* EXERCISE AIM
Would you please copy each line of the data in which the string "Mutex" occurs?

* DATASET ENTRIES
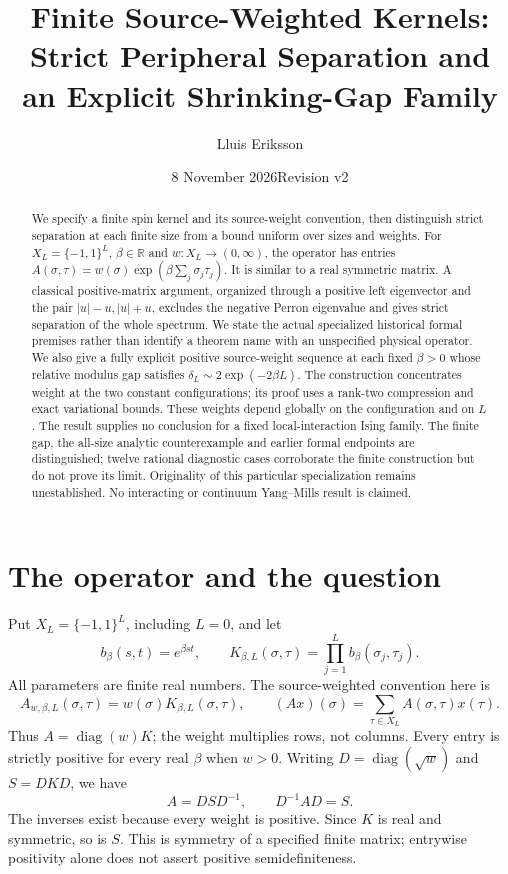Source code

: \documentclass[11pt]{article}
\title{Finite Source-Weighted Kernels:\\Strict Peripheral Separation and an Explicit Shrinking-Gap Family}
\author{Lluis Eriksson}
\date{8 November 2026\quad Revision v2}
\newcommand{\R}{\mathbb R}\newcommand{\C}{\mathbb C}\newcommand{\N}{\mathbb N}
\begin{document}
\maketitle
\begin{abstract}
We specify a finite spin kernel and its source-weight convention, then distinguish
strict separation at each finite size from a bound uniform over sizes and weights.
For $X_L=\{-1,1\}^L$, $\beta\in\R$ and $w:X_L\to(0,\infty)$, the operator has
entries $A(\sigma,\tau)=w(\sigma)\exp(\beta\sum_j\sigma_j\tau_j)$.
It is similar to a real symmetric matrix. A classical positive-matrix argument,
organized through a positive left eigenvector and the pair $|u|-u,|u|+u$,
excludes the negative Perron eigenvalue and gives strict separation of the whole
spectrum. We state the actual specialized historical formal premises rather
than identify a theorem name with an unspecified physical operator.
We also give a fully explicit positive source-weight sequence at each fixed
$\beta>0$ whose relative modulus gap satisfies
$\delta_L\sim2\exp(-2\beta L)$. The construction concentrates weight at the two
constant configurations; its proof uses a rank-two compression and exact
variational bounds. These weights depend globally on the configuration and on
$L$. The result supplies no conclusion for a fixed local-interaction Ising
family. The finite gap, the all-size analytic counterexample and earlier formal
endpoints are distinguished; twelve rational diagnostic cases corroborate the
finite construction but do not prove its limit. Originality of this particular
specialization remains unestablished. No interacting or continuum Yang--Mills
result is claimed.
\end{abstract}

\section{The operator and the question}
Put $X_L=\{-1,1\}^L$, including $L=0$, and let
\[
 b_\beta(s,t)=e^{\beta st},\qquad
 K_{\beta,L}(\sigma,\tau)=\prod_{j=1}^L b_\beta(\sigma_j,\tau_j).
\]
All parameters are finite real numbers. The source-weighted convention here is
\begin{equation}\label{eq:A}
 A_{w,\beta,L}(\sigma,\tau)=w(\sigma)K_{\beta,L}(\sigma,\tau),\qquad
 (Ax)(\sigma)=\sum_{\tau\in X_L}A(\sigma,\tau)x(\tau).
\end{equation}
Thus $A=\operatorname{diag}(w)K$; the weight multiplies rows, not columns.
Every entry is strictly positive for every real $\beta$ when $w>0$.
Writing $D=\operatorname{diag}(\sqrt w)$ and $S=DKD$, we have
\begin{equation}\label{eq:similar}
 A=DSD^{-1},\qquad D^{-1}AD=S.
\end{equation}
The inverses exist because every weight is positive. Since $K$ is real and
symmetric, so is $S$. This is symmetry of a specified finite matrix; entrywise
positivity alone does not assert positive semidefiniteness.
\end{document}
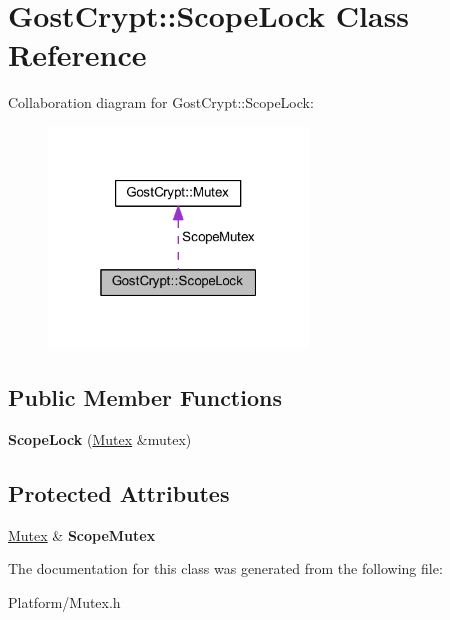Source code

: \hypertarget{class_gost_crypt_1_1_scope_lock}{}\section{Gost\+Crypt\+:\+:Scope\+Lock Class Reference}
\label{class_gost_crypt_1_1_scope_lock}


Collaboration diagram for Gost\+Crypt\+:\+:Scope\+Lock\+:
\nopagebreak
\begin{figure}[H]
\begin{center}
\leavevmode
\includegraphics[width=196pt]{class_gost_crypt_1_1_scope_lock__coll__graph}
\end{center}
\end{figure}
\subsection*{Public Member Functions}
\begin{DoxyCompactItemize}
\item 
\mbox{\label{class_gost_crypt_1_1_scope_lock_a8cdb6b3aecae993f1619a209b191ea74}} 
{\bfseries Scope\+Lock} (\hyperlink{class_gost_crypt_1_1_mutex}{Mutex} \&mutex)
\end{DoxyCompactItemize}
\subsection*{Protected Attributes}
\begin{DoxyCompactItemize}
\item 
\mbox{\label{class_gost_crypt_1_1_scope_lock_a15bac0c0edb77460ab85842b5d74f6ae}} 
\hyperlink{class_gost_crypt_1_1_mutex}{Mutex} \& {\bfseries Scope\+Mutex}
\end{DoxyCompactItemize}


The documentation for this class was generated from the following file\+:\begin{DoxyCompactItemize}
\item 
Platform/Mutex.\+h\end{DoxyCompactItemize}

* COMPLETED EXERCISE
{\bfseries Scope\+Lock} (\hyperlink{class_gost_crypt_1_1_mutex}{Mutex} \&mutex)
\hyperlink{class_gost_crypt_1_1_mutex}{Mutex} \& {\bfseries Scope\+Mutex}
Platform/Mutex.\+h\end{DoxyCompactItemize}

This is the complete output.